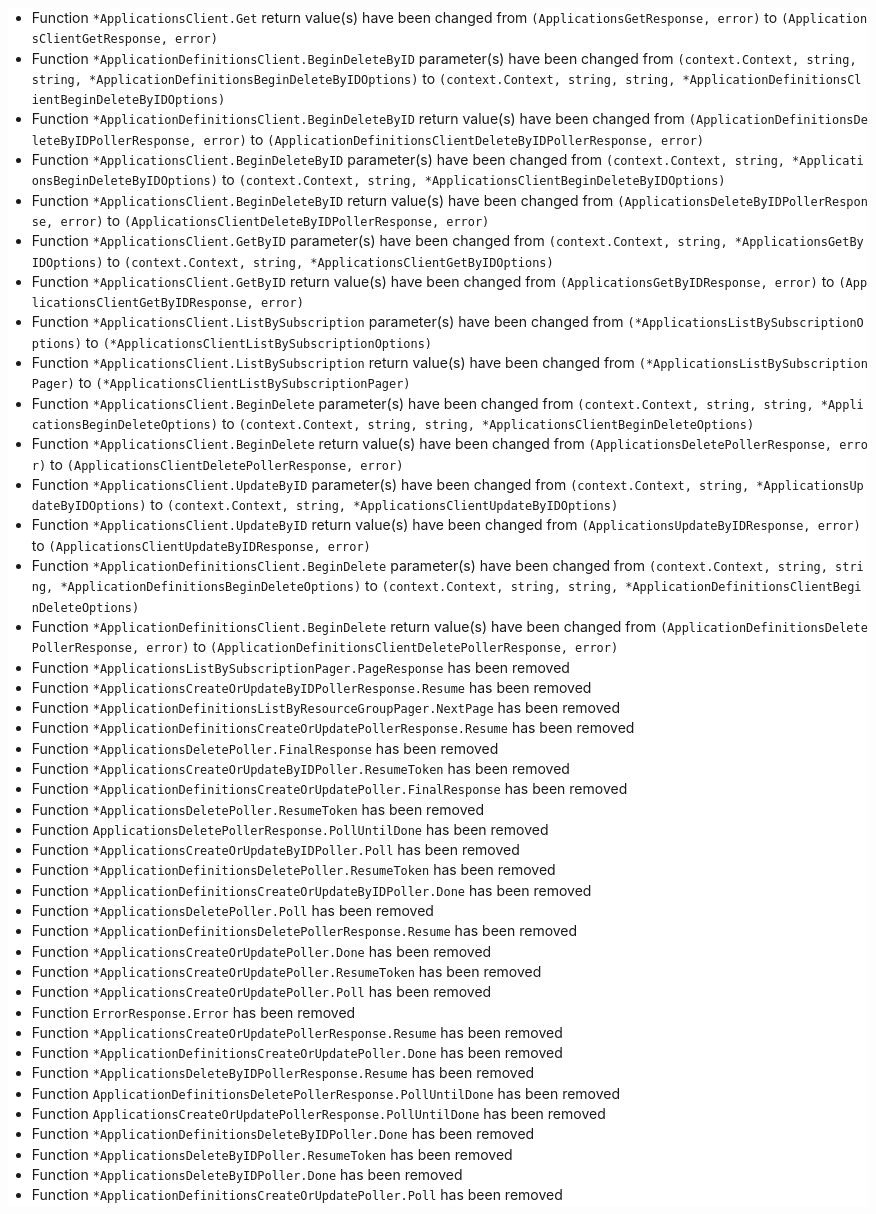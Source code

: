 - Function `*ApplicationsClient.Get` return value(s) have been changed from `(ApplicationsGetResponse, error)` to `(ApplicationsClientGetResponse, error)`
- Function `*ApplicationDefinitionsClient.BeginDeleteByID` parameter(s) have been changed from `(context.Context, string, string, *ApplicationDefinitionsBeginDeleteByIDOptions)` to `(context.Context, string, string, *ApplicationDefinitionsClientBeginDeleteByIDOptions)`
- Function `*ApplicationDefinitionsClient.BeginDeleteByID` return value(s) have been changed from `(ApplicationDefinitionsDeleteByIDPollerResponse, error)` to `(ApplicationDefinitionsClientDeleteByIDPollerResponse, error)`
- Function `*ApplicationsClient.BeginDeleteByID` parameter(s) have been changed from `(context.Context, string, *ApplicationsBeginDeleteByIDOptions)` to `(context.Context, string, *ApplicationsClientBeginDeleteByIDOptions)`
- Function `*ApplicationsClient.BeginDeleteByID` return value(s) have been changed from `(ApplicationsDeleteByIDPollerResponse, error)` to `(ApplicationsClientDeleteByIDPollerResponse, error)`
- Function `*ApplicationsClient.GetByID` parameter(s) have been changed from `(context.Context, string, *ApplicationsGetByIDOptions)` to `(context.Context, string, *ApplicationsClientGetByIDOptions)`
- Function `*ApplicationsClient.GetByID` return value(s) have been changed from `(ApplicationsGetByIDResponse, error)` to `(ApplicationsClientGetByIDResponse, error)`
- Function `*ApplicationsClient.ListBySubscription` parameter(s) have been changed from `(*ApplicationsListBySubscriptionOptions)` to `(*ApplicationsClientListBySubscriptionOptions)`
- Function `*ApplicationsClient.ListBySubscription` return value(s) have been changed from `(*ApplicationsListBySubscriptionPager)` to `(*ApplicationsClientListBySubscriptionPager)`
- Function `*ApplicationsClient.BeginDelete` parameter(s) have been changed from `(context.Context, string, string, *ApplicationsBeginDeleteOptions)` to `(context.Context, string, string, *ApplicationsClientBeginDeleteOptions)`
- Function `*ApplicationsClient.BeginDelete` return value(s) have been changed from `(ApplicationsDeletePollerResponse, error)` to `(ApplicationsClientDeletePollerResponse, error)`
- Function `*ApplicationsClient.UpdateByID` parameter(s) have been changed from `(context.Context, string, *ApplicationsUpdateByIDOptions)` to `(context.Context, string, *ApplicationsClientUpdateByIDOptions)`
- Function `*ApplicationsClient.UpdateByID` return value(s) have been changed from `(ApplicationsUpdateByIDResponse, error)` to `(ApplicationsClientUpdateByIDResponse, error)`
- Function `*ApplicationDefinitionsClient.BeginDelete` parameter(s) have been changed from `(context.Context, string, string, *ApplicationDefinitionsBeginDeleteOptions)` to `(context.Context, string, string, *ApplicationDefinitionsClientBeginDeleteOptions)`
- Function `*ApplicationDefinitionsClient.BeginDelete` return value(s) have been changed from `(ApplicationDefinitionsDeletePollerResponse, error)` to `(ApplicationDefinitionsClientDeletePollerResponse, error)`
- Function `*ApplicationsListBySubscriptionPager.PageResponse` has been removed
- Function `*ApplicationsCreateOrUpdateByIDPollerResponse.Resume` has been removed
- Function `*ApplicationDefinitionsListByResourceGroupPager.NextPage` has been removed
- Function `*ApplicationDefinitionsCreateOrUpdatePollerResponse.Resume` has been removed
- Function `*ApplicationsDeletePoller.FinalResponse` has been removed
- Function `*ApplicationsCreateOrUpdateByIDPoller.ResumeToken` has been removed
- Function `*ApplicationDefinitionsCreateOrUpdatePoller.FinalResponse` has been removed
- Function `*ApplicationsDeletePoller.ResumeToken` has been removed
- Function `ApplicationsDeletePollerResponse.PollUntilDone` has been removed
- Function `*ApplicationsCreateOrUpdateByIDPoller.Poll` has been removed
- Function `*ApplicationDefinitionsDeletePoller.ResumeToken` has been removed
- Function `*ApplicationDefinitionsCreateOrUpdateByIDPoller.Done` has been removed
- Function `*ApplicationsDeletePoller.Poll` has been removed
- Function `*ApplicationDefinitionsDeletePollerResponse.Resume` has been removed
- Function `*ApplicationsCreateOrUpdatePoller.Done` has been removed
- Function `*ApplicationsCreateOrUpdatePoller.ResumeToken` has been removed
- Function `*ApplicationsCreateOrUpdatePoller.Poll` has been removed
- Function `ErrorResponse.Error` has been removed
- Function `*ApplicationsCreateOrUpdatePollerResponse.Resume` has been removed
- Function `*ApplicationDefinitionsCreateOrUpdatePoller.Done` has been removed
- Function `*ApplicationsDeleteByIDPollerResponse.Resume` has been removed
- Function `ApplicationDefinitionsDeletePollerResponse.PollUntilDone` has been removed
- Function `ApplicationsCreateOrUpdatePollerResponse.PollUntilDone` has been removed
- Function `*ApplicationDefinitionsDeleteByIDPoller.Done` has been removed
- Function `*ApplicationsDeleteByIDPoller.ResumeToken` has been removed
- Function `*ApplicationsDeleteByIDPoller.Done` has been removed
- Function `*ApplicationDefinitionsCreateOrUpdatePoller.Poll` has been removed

━━━

* [Task goal]: Exactly as written, copy the entries above without their pictures.

* [Answer space]:
Source code

: - Function `*ApplicationsClient.Get` return value(s) have been changed from `(ApplicationsGetResponse, error)` to `(ApplicationsClientGetResponse, error)`
- Function `*ApplicationDefinitionsClient.BeginDeleteByID` parameter(s) have been changed from `(context.Context, string, string, *ApplicationDefinitionsBeginDeleteByIDOptions)` to `(context.Context, string, string, *ApplicationDefinitionsClientBeginDeleteByIDOptions)`
- Function `*ApplicationDefinitionsClient.BeginDeleteByID` return value(s) have been changed from `(ApplicationDefinitionsDeleteByIDPollerResponse, error)` to `(ApplicationDefinitionsClientDeleteByIDPollerResponse, error)`
- Function `*ApplicationsClient.BeginDeleteByID` parameter(s) have been changed from `(context.Context, string, *ApplicationsBeginDeleteByIDOptions)` to `(context.Context, string, *ApplicationsClientBeginDeleteByIDOptions)`
- Function `*ApplicationsClient.BeginDeleteByID` return value(s) have been changed from `(ApplicationsDeleteByIDPollerResponse, error)` to `(ApplicationsClientDeleteByIDPollerResponse, error)`
- Function `*ApplicationsClient.GetByID` parameter(s) have been changed from `(context.Context, string, *ApplicationsGetByIDOptions)` to `(context.Context, string, *ApplicationsClientGetByIDOptions)`
- Function `*ApplicationsClient.GetByID` return value(s) have been changed from `(ApplicationsGetByIDResponse, error)` to `(ApplicationsClientGetByIDResponse, error)`
- Function `*ApplicationsClient.ListBySubscription` parameter(s) have been changed from `(*ApplicationsListBySubscriptionOptions)` to `(*ApplicationsClientListBySubscriptionOptions)`
- Function `*ApplicationsClient.ListBySubscription` return value(s) have been changed from `(*ApplicationsListBySubscriptionPager)` to `(*ApplicationsClientListBySubscriptionPager)`
- Function `*ApplicationsClient.BeginDelete` parameter(s) have been changed from `(context.Context, string, string, *ApplicationsBeginDeleteOptions)` to `(context.Context, string, string, *ApplicationsClientBeginDeleteOptions)`
- Function `*ApplicationsClient.BeginDelete` return value(s) have been changed from `(ApplicationsDeletePollerResponse, error)` to `(ApplicationsClientDeletePollerResponse, error)`
- Function `*ApplicationsClient.UpdateByID` parameter(s) have been changed from `(context.Context, string, *ApplicationsUpdateByIDOptions)` to `(context.Context, string, *ApplicationsClientUpdateByIDOptions)`
- Function `*ApplicationsClient.UpdateByID` return value(s) have been changed from `(ApplicationsUpdateByIDResponse, error)` to `(ApplicationsClientUpdateByIDResponse, error)`
- Function `*ApplicationDefinitionsClient.BeginDelete` parameter(s) have been changed from `(context.Context, string, string, *ApplicationDefinitionsBeginDeleteOptions)` to `(context.Context, string, string, *ApplicationDefinitionsClientBeginDeleteOptions)`
- Function `*ApplicationDefinitionsClient.BeginDelete` return value(s) have been changed from `(ApplicationDefinitionsDeletePollerResponse, error)` to `(ApplicationDefinitionsClientDeletePollerResponse, error)`
- Function `*ApplicationsListBySubscriptionPager.PageResponse` has been removed
- Function `*ApplicationsCreateOrUpdateByIDPollerResponse.Resume` has been removed
- Function `*ApplicationDefinitionsListByResourceGroupPager.NextPage` has been removed
- Function `*ApplicationDefinitionsCreateOrUpdatePollerResponse.Resume` has been removed
- Function `*ApplicationsDeletePoller.FinalResponse` has been removed
- Function `*ApplicationsCreateOrUpdateByIDPoller.ResumeToken` has been removed
- Function `*ApplicationDefinitionsCreateOrUpdatePoller.FinalResponse` has been removed
- Function `*ApplicationsDeletePoller.ResumeToken` has been removed
- Function `ApplicationsDeletePollerResponse.PollUntilDone` has been removed
- Function `*ApplicationsCreateOrUpdateByIDPoller.Poll` has been removed
- Function `*ApplicationDefinitionsDeletePoller.ResumeToken` has been removed
- Function `*ApplicationDefinitionsCreateOrUpdateByIDPoller.Done` has been removed
- Function `*ApplicationsDeletePoller.Poll` has been removed
- Function `*ApplicationDefinitionsDeletePollerResponse.Resume` has been removed
- Function `*ApplicationsCreateOrUpdatePoller.Done` has been removed
- Function `*ApplicationsCreateOrUpdatePoller.ResumeToken` has been removed
- Function `*ApplicationsCreateOrUpdatePoller.Poll` has been removed
- Function `ErrorResponse.Error` has been removed
- Function `*ApplicationsCreateOrUpdatePollerResponse.Resume` has been removed
- Function `*ApplicationDefinitionsCreateOrUpdatePoller.Done` has been removed
- Function `*ApplicationsDeleteByIDPollerResponse.Resume` has been removed
- Function `ApplicationDefinitionsDeletePollerResponse.PollUntilDone` has been removed
- Function `ApplicationsCreateOrUpdatePollerResponse.PollUntilDone` has been removed
- Function `*ApplicationDefinitionsDeleteByIDPoller.Done` has been removed
- Function `*ApplicationsDeleteByIDPoller.ResumeToken` has been removed
- Function `*ApplicationsDeleteByIDPoller.Done` has been removed
- Function `*ApplicationDefinitionsCreateOrUpdatePoller.Poll` has been removed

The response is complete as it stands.